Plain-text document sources
.....

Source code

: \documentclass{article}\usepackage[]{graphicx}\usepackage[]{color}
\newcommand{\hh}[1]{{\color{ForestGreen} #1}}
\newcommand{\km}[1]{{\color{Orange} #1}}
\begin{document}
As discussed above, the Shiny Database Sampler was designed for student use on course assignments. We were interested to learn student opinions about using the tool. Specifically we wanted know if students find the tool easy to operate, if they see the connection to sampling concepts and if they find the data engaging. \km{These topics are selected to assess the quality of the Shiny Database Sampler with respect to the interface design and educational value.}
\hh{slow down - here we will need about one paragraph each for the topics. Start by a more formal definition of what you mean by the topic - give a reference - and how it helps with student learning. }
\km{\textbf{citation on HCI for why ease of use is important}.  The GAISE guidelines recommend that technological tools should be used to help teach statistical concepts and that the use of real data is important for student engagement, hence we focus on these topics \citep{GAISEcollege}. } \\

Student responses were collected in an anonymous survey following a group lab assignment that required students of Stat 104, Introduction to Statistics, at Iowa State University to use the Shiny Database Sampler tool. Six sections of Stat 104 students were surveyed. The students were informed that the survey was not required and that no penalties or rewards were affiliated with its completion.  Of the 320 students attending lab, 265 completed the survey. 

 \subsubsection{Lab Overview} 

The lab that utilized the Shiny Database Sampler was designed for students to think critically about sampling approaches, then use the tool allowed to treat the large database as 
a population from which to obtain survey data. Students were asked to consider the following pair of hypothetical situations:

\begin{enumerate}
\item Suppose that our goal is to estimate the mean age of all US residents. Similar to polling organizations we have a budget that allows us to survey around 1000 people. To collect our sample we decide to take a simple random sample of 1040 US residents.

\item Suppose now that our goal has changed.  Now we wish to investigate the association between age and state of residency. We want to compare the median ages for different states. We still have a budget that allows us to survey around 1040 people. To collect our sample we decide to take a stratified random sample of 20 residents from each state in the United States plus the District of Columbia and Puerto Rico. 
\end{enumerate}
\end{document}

.....

### Assigned task:
Give back every line of the data exactly as it was written.

### Reply to the task:
Source code

: \documentclass{article}\usepackage[]{graphicx}\usepackage[]{color}
\newcommand{\hh}[1]{{\color{ForestGreen} #1}}
\newcommand{\km}[1]{{\color{Orange} #1}}
\begin{document}
As discussed above, the Shiny Database Sampler was designed for student use on course assignments. We were interested to learn student opinions about using the tool. Specifically we wanted know if students find the tool easy to operate, if they see the connection to sampling concepts and if they find the data engaging. \km{These topics are selected to assess the quality of the Shiny Database Sampler with respect to the interface design and educational value.}
\hh{slow down - here we will need about one paragraph each for the topics. Start by a more formal definition of what you mean by the topic - give a reference - and how it helps with student learning. }
\km{\textbf{citation on HCI for why ease of use is important}.  The GAISE guidelines recommend that technological tools should be used to help teach statistical concepts and that the use of real data is important for student engagement, hence we focus on these topics \citep{GAISEcollege}. } \\

Student responses were collected in an anonymous survey following a group lab assignment that required students of Stat 104, Introduction to Statistics, at Iowa State University to use the Shiny Database Sampler tool. Six sections of Stat 104 students were surveyed. The students were informed that the survey was not required and that no penalties or rewards were affiliated with its completion.  Of the 320 students attending lab, 265 completed the survey. 

 \subsubsection{Lab Overview} 

The lab that utilized the Shiny Database Sampler was designed for students to think critically about sampling approaches, then use the tool allowed to treat the large database as 
a population from which to obtain survey data. Students were asked to consider the following pair of hypothetical situations:

\begin{enumerate}
\item Suppose that our goal is to estimate the mean age of all US residents. Similar to polling organizations we have a budget that allows us to survey around 1000 people. To collect our sample we decide to take a simple random sample of 1040 US residents.

\item Suppose now that our goal has changed.  Now we wish to investigate the association between age and state of residency. We want to compare the median ages for different states. We still have a budget that allows us to survey around 1040 people. To collect our sample we decide to take a stratified random sample of 20 residents from each state in the United States plus the District of Columbia and Puerto Rico. 
\end{enumerate}
\end{document}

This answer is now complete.